Le taux de réactivation réaliste est limité par l'attachement au donateur. Un donateur ayant fait un don ponctuel sous le coup d'une forte inquiétude et n'ayant plus jamais donné suite est rarement relancé, aussi efficace soit l'e-mail. Le taux de 12 à 15 % représente un maximum réaliste, et non une promesse.
Note concernant le consentement : les histoires utilisées dans les courriels de réactivation doivent présenter des animaux pour lesquels le refuge possède l’autorisation explicite de les mettre en avant. L’augmentation du nombre d’envois personnalisés accroît le risque opérationnel ; il convient donc de les gérer avec précaution.
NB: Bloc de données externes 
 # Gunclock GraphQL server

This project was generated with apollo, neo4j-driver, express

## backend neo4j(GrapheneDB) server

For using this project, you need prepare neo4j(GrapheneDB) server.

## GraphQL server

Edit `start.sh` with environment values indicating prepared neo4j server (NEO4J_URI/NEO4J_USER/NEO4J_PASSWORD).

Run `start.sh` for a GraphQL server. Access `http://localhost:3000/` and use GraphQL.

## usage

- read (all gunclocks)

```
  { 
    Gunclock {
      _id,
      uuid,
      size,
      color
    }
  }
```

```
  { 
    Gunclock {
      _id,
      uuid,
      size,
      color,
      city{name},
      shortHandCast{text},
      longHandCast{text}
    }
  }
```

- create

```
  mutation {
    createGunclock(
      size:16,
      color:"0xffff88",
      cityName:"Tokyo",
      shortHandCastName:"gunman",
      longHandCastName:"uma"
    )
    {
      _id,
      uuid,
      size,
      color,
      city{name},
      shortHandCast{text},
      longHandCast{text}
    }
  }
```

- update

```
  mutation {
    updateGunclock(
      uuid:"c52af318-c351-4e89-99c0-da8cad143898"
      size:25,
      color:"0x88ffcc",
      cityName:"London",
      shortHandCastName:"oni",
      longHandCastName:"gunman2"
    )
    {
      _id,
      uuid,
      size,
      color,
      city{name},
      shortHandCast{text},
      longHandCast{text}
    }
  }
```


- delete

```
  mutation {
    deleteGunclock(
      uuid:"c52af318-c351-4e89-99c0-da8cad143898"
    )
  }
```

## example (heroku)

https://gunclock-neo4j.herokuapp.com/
Évitez de présenter des animaux en convalescence sans l’accord d’un vétérinaire et ne présentez jamais d’animaux faisant l’objet de procédures judiciaires en cours, telles que des saisies pour cruauté ou des litiges de propriété, aussi poignante que soit l’histoire.
Mesurer par cohorte, et non par moyennes
Une erreur fréquente consiste à présenter les résultats d'une campagne de réactivation sous forme de moyenne unique. Un taux d'ouverture de 22 % ne vous renseigne en rien sur l'efficacité de la campagne. Le chiffre qui compte est précis : parmi les donateurs répondant à vos critères de dons inactifs, combien ont renouvelé leur don dans les 90 jours ? Suivi sur plusieurs campagnes, ce chiffre vous indique si votre approche porte ses fruits.
Les moyennes masquent aussi les échecs. Un taux d'ouverture élevé sans conversion de don signifie que l'objet était efficace, mais pas le contenu. Sans suivi des dons provenant du même groupe cible, votre équipe optimise l'objet pour les envois suivants sans jamais se rendre compte que le véritable problème réside dans le contenu. Comme la même définition de groupe est utilisée à la fois pour constituer l'audience et pour la mesurer, ce cercle vicieux se referme.